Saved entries
******************************

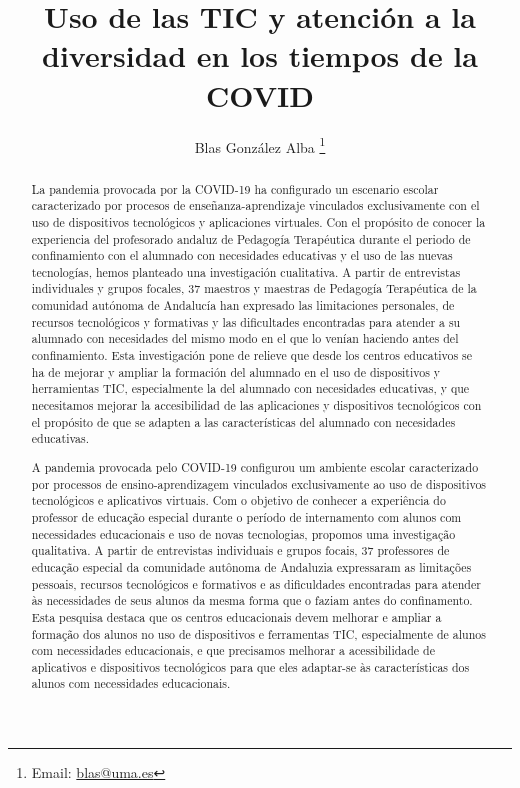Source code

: \documentclass{textolivre}
\title{Uso de las TIC y atención a la diversidad en los tiempos de  la COVID}
\author[1]{Blas González Alba \orcid{0000-0002-4769-6522} \thanks{Email: \url{blas@uma.es}}}
\affil[1]{Universidad de Málaga, Facultad de
Ciencias de la Educación, Departamento de didáctica y organización
escolar. Málaga, Andalucía y España.}
\begin{document}
\maketitle

\begin{polyabstract}
\begin{abstract}
La pandemia provocada por la COVID-19 ha configurado un escenario escolar caracterizado por procesos de enseñanza-aprendizaje vinculados exclusivamente con el uso de dispositivos tecnológicos y aplicaciones virtuales. Con el propósito de conocer la experiencia del profesorado andaluz de Pedagogía Terapéutica durante el periodo de confinamiento con el alumnado con necesidades educativas y el uso de las nuevas tecnologías, hemos planteado una investigación cualitativa. A partir de entrevistas individuales y grupos focales, 37 maestros y maestras de Pedagogía Terapéutica de la comunidad autónoma de Andalucía han expresado las limitaciones personales, de recursos tecnológicos y formativas y las dificultades encontradas para atender a su alumnado con necesidades del mismo modo en el que lo venían haciendo antes del confinamiento. Esta investigación pone de relieve que desde los centros educativos se ha de mejorar y ampliar la formación del alumnado en el uso de dispositivos y herramientas TIC, especialmente la del alumnado con necesidades educativas, y que necesitamos mejorar la accesibilidad de las aplicaciones y dispositivos tecnológicos con el propósito de que se adapten a las características del alumnado con necesidades educativas. 

\end{abstract}

\begin{portuguese}
\begin{abstract}
A pandemia provocada pelo COVID-19 configurou um ambiente escolar caracterizado por processos de ensino-aprendizagem vinculados exclusivamente ao uso de dispositivos tecnológicos e aplicativos virtuais. Com o objetivo de conhecer a experiência do professor de educação especial durante o período de internamento com alunos com necessidades educacionais e uso de novas tecnologias, propomos uma investigação qualitativa. A partir de entrevistas individuais e grupos focais, 37 professores de educação especial da comunidade autônoma de Andaluzia expressaram as limitações pessoais, recursos tecnológicos e formativos e as dificuldades encontradas para atender às necessidades de seus alunos da mesma forma que o faziam antes do confinamento. Esta pesquisa destaca que os centros educacionais devem melhorar e ampliar a formação dos alunos no uso de dispositivos e ferramentas TIC, especialmente de alunos com necessidades educacionais, e que precisamos melhorar a acessibilidade de aplicativos e dispositivos tecnológicos para que eles adaptar-se às características dos alunos com necessidades educacionais.


\end{abstract}
\end{portuguese}
\end{polyabstract}
\end{document}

******************************

> _WHAT TO PRODUCE_:
Give back every record above word for word, dropping pictures.

> _OUTPUT_:
Source code

: \documentclass{textolivre}
\title{Uso de las TIC y atención a la diversidad en los tiempos de  la COVID}
\author[1]{Blas González Alba \orcid{0000-0002-4769-6522} \thanks{Email: \url{blas@uma.es}}}
\affil[1]{Universidad de Málaga, Facultad de
Ciencias de la Educación, Departamento de didáctica y organización
escolar. Málaga, Andalucía y España.}
\begin{document}
\maketitle

\begin{polyabstract}
\begin{abstract}
La pandemia provocada por la COVID-19 ha configurado un escenario escolar caracterizado por procesos de enseñanza-aprendizaje vinculados exclusivamente con el uso de dispositivos tecnológicos y aplicaciones virtuales. Con el propósito de conocer la experiencia del profesorado andaluz de Pedagogía Terapéutica durante el periodo de confinamiento con el alumnado con necesidades educativas y el uso de las nuevas tecnologías, hemos planteado una investigación cualitativa. A partir de entrevistas individuales y grupos focales, 37 maestros y maestras de Pedagogía Terapéutica de la comunidad autónoma de Andalucía han expresado las limitaciones personales, de recursos tecnológicos y formativas y las dificultades encontradas para atender a su alumnado con necesidades del mismo modo en el que lo venían haciendo antes del confinamiento. Esta investigación pone de relieve que desde los centros educativos se ha de mejorar y ampliar la formación del alumnado en el uso de dispositivos y herramientas TIC, especialmente la del alumnado con necesidades educativas, y que necesitamos mejorar la accesibilidad de las aplicaciones y dispositivos tecnológicos con el propósito de que se adapten a las características del alumnado con necesidades educativas. 

\end{abstract}

\begin{portuguese}
\begin{abstract}
A pandemia provocada pelo COVID-19 configurou um ambiente escolar caracterizado por processos de ensino-aprendizagem vinculados exclusivamente ao uso de dispositivos tecnológicos e aplicativos virtuais. Com o objetivo de conhecer a experiência do professor de educação especial durante o período de internamento com alunos com necessidades educacionais e uso de novas tecnologias, propomos uma investigação qualitativa. A partir de entrevistas individuais e grupos focais, 37 professores de educação especial da comunidade autônoma de Andaluzia expressaram as limitações pessoais, recursos tecnológicos e formativos e as dificuldades encontradas para atender às necessidades de seus alunos da mesma forma que o faziam antes do confinamento. Esta pesquisa destaca que os centros educacionais devem melhorar e ampliar a formação dos alunos no uso de dispositivos e ferramentas TIC, especialmente de alunos com necessidades educacionais, e que precisamos melhorar a acessibilidade de aplicativos e dispositivos tecnológicos para que eles adaptar-se às características dos alunos com necessidades educacionais.


\end{abstract}
\end{portuguese}
\end{polyabstract}
\end{document}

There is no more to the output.